Visualization and Analysis of Groove Residual Magnetism for Narrow Gap Arc Welding

Abstract

Residual magnetism obviously exists in welding groove of high strength steel and thus influences narrow gap arc welding quality. The present work investigates the characteristics of residual magnetism for U-shape welding groove, and reveals its formation mechanism by physically modeling the residual magnetism. An experimental data based visualization approach is then proposed to characterize dominant distributions of residual magnetism. It is shown that residual magnetism is much stronger in groove width and at groove bottom respectively than in groove length and at groove top, as well as of bar magnet features for each groove sidewall. Two-dimensional visualization of residual magnetism vector is realized by plane and curved surface cloud maps of equivalent color bars, while three-dimensional visualization is expressed by assembling six outermost plane cloud maps of residual magnetism in groove measuring space.

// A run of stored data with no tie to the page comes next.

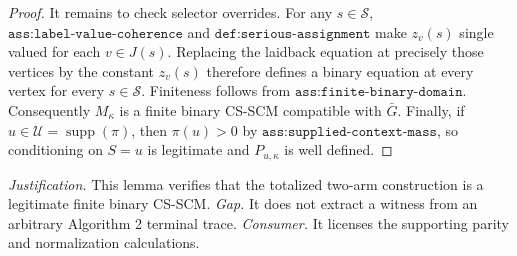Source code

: \documentclass{article}
\begin{document}
\begin{proof}
It remains to check selector overrides. For any \(s\in\mathcal S\), \(\texttt{ass:label-value-coherence}\) and \(\texttt{def:serious-assignment}\) make \(z_v(s)\) single valued for each \(v\in J(s)\). Replacing the laidback equation at precisely those vertices by the constant \(z_v(s)\) therefore defines a binary equation at every vertex for every \(s\in\mathcal S\). Finiteness follows from \(\texttt{ass:finite-binary-domain}\). Consequently \(M_\kappa\) is a finite binary CS-SCM compatible with \(\bar G\). Finally, if \(u\in\mathcal U=\operatorname{supp}(\pi)\), then \(\pi(u)>0\) by \(\texttt{ass:supplied-context-mass}\), so conditioning on \(S=u\) is legitimate and \(P_{u,\kappa}\) is well defined.
\end{proof}
\par\smallskip\noindent \textit{Justification.} This lemma verifies that the totalized two-arm construction is a legitimate finite binary CS-SCM. \textit{Gap.} It does not extract a witness from an arbitrary Algorithm 2 terminal trace. \textit{Consumer.} It licenses the supporting parity and normalization calculations.
\end{document}

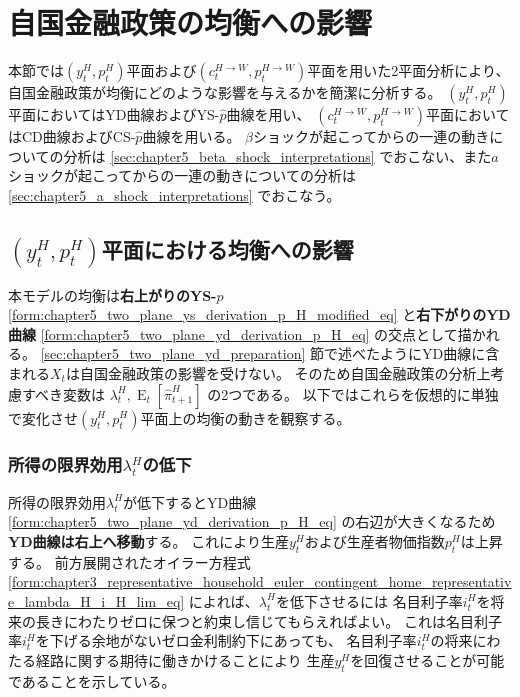 
\section{自国金融政策の均衡への影響}
\label{sec:chapter5_two_plane_equilibrium}
本節では\((y_t^H,p_t^H)\)平面および\((c_t^{H\to W},p_t^{H\to W})\)平面を用いた2平面分析により、
自国金融政策が均衡にどのような影響を与えるかを簡潔に分析する。
\((y_t^H,p_t^H)\)平面においてはYD曲線およびYS-\(\hat{p}\)曲線を用い、
\((c_t^{H\to W},p_t^{H\to W})\)平面においてはCD曲線およびCS-\(\hat{p}\)曲線を用いる。
\(\beta\)ショックが起こってからの一連の動きについての分析は
\ref{sec:chapter5_beta_shock_interpretations}
でおこない、また\(a\)ショックが起こってからの一連の動きについての分析は
\ref{sec:chapter5_a_shock_interpretations}
でおこなう。

\subsection{\((y_t^H,p_t^H)\)平面における均衡への影響}
\label{sec:chapter5_two_plane_equilibrium_ysyd}
本モデルの均衡は\textbf{右上がりのYS-\(\hat{p}\)}
\eqref{form:chapter5_two_plane_ys_derivation_p_H_modified_eq}
と\textbf{右下がりのYD曲線}
\eqref{form:chapter5_two_plane_yd_derivation_p_H_eq}
の交点として描かれる。
\ref{sec:chapter5_two_plane_yd_preparation}
節で述べたようにYD曲線に含まれる\(X_t\)は自国金融政策の影響を受けない。
そのため自国金融政策の分析上考慮すべき変数は
\(\lambda_t^H,\operatorname{E}_t[\hat{\pi}_{t+1}^H]\)
の2つである。
以下ではこれらを仮想的に単独で変化させ\((y_t^H,p_t^H)\)平面上の均衡の動きを観察する。

\subsubsection{所得の限界効用\(\lambda_t^H\)の低下}
\label{sec:chapter5_two_plane_equilibrium_ysyd_lambda_H_fall}
所得の限界効用\(\lambda_t^H\)が低下するとYD曲線
\eqref{form:chapter5_two_plane_yd_derivation_p_H_eq}
の右辺が大きくなるため\textbf{YD曲線は右上へ移動}する。
これにより生産\(y_t^H\)および生産者物価指数\(p_t^H\)は上昇する。
前方展開されたオイラー方程式
\eqref{form:chapter3_representative_household_euler_contingent_home_representative_lambda_H_i_H_lim_eq}
によれば、\(\lambda_t^H\)を低下させるには
名目利子率\(i_t^H\)を将来の長きにわたりゼロに保つと約束し信じてもらえればよい。
これは名目利子率\(i_t^H\)を下げる余地がないゼロ金利制約下にあっても、
名目利子率\(i_t^H\)の将来にわたる経路に関する期待に働きかけることにより
生産\(y_t^H\)を回復させることが可能であることを示している。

The built models and digital visualizations well contribute to understand the phenomena of residual magnetism.

1. Introduction

Narrow gap welding is an attracting process of high efficiency and high quality, and has been used in thick-wall steel structure manufacturing.¹⁾ To further improve its groove sidewall penetration and process adaptability in gas metal arc (GMA) welding, several single-wire weaving arc approaches appeared to replace traditional rotation arcs,^2,3) typically such as electromagnetic oscillation arc⁴⁾ and mechanical swing arc.^5,6,7) Nevertheless, the narrow gap GMA processes are subject to welding groove conditions as well as arc movements.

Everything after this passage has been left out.